Give a construction of three random variables $X,Y,Z$ that are each uniform on $(0,1)$ but $X+Y+Z$ is a constant.
Is the following argument correct? We first consider every number in $(0,1)$ in ternary and for the $n$-th digit, randomly assign $0,1,2$ to $X, Y, Z$, such that all $n$-th digits are different. This means each random variable is uniformly distributed since each of it's digits has a 1/3 chance for each $ \{0,1,2 \}$ To rigorize, you can show that $P(X\leq a) = a$ where $a = k/3^n$ and $n,k$ are positive integers.
So this extends to $P(X\leq r) = r, r\in \mathbb{Q}\cap (0,1)$ because we can find a decreasing sequence $a_j = \frac{k_j}{3^{n_j}}$ s.t $a_j\downarrow r$. Do I need to justify this step more? And then from here we extend it to reals in the same way. We use decreasing sequences because the CDF is right continuous.

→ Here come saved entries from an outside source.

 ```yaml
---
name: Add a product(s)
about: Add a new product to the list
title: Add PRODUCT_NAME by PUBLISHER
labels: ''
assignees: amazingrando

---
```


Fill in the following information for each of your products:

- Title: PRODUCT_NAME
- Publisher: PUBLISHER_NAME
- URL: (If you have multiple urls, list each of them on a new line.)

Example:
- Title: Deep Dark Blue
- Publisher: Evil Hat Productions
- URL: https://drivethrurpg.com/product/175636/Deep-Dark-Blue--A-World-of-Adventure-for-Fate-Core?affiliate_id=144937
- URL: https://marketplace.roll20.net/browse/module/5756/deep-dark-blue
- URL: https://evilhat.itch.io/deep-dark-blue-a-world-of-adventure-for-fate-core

This shows that $X$ is uniform and similarly $Y$ and $Z$ are uniform on $(0,1)$ They add up to a constant since the digit-wise sum is just $0+1+2$ for each place.
I think this construction is a little bit easier: Let $X$ be uniform on (0,1) and define
$$ Y = \begin{cases}X+\frac 12, \quad X<\frac 12, \\ X- \frac 12, \quad X \geq \frac 12, \end{cases} $$ and
$$ Z = \frac 32 - (X+Y). $$ Then clearly, $X+Y+Z = \frac 32$ and it remains to show that $Y$ and $Z$ are uniform on $(0,1)$.
A simple calculation shows that for $y \in [0, \frac 12)$ $$ \Bbb{P}(Y \leq y) = \Bbb{P}\biggl(X \in \Big[\frac 12, \ y+ \frac 12\Bigr]\biggr) =y, $$ and similarly for $y \in [\frac 12 , 1]$ $$ \Bbb{P}(Y \leq y) = \Bbb{P}\Bigl(X \geq \frac 12\Bigr) +\Bbb{P}\Bigl(X \leq y - \frac 12 \Bigr) =y, $$ so $Y$ is also uniform on $[0,1]$.
Finaly note that
$$ Z = \frac 32 - (X+Y) = \begin{cases}-2X+ 1, \quad X<\frac 12, \\ -2X + 2, \quad X \geq \frac 12, \end{cases} $$ and we can similarly one can show that $Z$ has a uniform distribution on $(0, 1)$.